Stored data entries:
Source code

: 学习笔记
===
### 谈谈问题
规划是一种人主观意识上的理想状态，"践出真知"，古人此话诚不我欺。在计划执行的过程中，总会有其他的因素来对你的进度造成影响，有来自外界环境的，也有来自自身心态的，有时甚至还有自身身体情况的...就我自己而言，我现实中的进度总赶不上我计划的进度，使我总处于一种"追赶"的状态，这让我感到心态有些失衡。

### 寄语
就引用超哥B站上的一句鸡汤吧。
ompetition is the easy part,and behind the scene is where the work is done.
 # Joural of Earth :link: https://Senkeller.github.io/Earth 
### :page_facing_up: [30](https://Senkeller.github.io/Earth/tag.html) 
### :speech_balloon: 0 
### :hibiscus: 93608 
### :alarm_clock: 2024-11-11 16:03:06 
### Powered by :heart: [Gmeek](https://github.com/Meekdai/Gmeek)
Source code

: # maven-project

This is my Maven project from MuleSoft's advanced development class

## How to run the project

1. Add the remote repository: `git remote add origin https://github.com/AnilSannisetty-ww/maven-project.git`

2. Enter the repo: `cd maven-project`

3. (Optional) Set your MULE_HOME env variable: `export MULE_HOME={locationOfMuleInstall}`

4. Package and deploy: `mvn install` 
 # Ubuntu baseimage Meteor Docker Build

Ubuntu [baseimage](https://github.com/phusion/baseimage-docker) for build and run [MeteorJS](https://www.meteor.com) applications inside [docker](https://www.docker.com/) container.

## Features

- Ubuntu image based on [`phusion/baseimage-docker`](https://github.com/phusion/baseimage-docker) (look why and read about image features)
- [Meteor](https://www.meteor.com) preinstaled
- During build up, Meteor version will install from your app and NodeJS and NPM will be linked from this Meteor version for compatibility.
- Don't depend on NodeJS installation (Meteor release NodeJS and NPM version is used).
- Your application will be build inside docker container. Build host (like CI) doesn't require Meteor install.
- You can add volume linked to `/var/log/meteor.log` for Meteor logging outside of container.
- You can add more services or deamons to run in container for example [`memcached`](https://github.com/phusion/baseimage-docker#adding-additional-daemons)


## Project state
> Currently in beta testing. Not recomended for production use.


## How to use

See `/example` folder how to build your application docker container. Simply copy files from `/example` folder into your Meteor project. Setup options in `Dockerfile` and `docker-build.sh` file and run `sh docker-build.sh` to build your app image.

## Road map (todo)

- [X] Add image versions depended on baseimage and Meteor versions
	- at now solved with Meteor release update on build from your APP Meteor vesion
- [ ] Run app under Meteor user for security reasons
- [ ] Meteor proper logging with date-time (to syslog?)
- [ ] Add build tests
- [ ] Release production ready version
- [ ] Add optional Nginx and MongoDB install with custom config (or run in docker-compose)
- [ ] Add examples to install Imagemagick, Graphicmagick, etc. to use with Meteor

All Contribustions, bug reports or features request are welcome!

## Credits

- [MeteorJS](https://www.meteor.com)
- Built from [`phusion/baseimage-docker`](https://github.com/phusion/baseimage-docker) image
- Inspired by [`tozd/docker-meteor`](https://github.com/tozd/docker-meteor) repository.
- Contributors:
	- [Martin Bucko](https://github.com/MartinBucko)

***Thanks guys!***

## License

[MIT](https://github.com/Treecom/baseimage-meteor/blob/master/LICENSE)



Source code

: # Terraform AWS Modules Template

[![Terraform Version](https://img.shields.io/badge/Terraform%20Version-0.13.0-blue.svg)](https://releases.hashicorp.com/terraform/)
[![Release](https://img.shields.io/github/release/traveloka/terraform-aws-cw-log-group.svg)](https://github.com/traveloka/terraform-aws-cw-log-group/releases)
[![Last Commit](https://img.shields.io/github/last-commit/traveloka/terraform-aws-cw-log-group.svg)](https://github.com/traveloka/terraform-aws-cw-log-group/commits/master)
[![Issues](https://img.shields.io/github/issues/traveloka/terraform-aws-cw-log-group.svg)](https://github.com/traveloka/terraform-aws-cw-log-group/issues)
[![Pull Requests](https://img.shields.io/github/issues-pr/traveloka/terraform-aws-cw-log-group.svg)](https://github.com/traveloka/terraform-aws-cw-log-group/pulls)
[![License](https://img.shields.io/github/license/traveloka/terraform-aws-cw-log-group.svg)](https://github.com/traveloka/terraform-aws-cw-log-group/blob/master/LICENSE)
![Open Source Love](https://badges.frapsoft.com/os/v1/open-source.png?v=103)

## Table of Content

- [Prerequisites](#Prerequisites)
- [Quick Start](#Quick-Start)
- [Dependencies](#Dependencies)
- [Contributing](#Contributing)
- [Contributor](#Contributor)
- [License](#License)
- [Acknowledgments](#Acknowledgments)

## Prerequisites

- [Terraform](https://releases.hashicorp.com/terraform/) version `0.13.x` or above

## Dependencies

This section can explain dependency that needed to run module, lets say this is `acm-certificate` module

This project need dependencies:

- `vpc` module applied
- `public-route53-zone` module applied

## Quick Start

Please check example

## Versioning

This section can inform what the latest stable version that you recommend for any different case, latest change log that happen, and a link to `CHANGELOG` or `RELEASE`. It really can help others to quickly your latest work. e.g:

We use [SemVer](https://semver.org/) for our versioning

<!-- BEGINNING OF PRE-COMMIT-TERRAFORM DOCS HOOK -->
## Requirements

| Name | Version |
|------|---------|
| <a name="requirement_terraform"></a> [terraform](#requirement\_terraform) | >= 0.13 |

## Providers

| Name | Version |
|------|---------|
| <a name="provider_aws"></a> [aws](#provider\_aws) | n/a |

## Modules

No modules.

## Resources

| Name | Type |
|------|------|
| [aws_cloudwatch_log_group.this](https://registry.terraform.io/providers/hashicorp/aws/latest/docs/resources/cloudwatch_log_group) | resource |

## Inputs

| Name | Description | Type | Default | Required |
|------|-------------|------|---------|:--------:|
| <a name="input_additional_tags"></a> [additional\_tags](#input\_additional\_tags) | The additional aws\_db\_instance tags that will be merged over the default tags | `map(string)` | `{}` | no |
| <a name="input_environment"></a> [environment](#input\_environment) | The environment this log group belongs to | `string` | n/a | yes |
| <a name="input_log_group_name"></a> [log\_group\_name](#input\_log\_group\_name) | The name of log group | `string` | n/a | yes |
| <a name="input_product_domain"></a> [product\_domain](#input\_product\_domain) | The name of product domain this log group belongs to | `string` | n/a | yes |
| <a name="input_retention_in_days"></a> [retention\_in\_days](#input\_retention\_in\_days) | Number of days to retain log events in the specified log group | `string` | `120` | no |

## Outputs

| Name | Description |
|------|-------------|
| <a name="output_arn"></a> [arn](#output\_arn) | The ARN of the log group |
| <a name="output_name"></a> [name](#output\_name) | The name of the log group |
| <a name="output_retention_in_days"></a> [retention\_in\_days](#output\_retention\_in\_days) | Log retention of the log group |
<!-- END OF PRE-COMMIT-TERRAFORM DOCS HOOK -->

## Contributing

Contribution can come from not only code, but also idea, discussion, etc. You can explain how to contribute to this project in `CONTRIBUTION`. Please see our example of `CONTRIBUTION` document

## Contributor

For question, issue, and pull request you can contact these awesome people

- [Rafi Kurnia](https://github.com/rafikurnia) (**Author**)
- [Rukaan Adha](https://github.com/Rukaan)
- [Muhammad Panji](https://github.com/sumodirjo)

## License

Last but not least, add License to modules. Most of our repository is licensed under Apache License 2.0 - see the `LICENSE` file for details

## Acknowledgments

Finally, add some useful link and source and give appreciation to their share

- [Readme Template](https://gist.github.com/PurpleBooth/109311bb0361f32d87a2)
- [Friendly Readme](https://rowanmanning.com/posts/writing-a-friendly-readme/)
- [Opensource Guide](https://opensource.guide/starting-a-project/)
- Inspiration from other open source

• [ACTION ITEM]: Between the first line of the entries above and the line with "就引用超哥B站上的一句鸡汤吧。", both included, copy every line exactly and nothing outside that range.

• [ANSWER TO THE PROBLEM]:
Source code

: 学习笔记
===
### 谈谈问题
规划是一种人主观意识上的理想状态，"践出真知"，古人此话诚不我欺。在计划执行的过程中，总会有其他的因素来对你的进度造成影响，有来自外界环境的，也有来自自身心态的，有时甚至还有自身身体情况的...就我自己而言，我现实中的进度总赶不上我计划的进度，使我总处于一种"追赶"的状态，这让我感到心态有些失衡。

### 寄语
就引用超哥B站上的一句鸡汤吧。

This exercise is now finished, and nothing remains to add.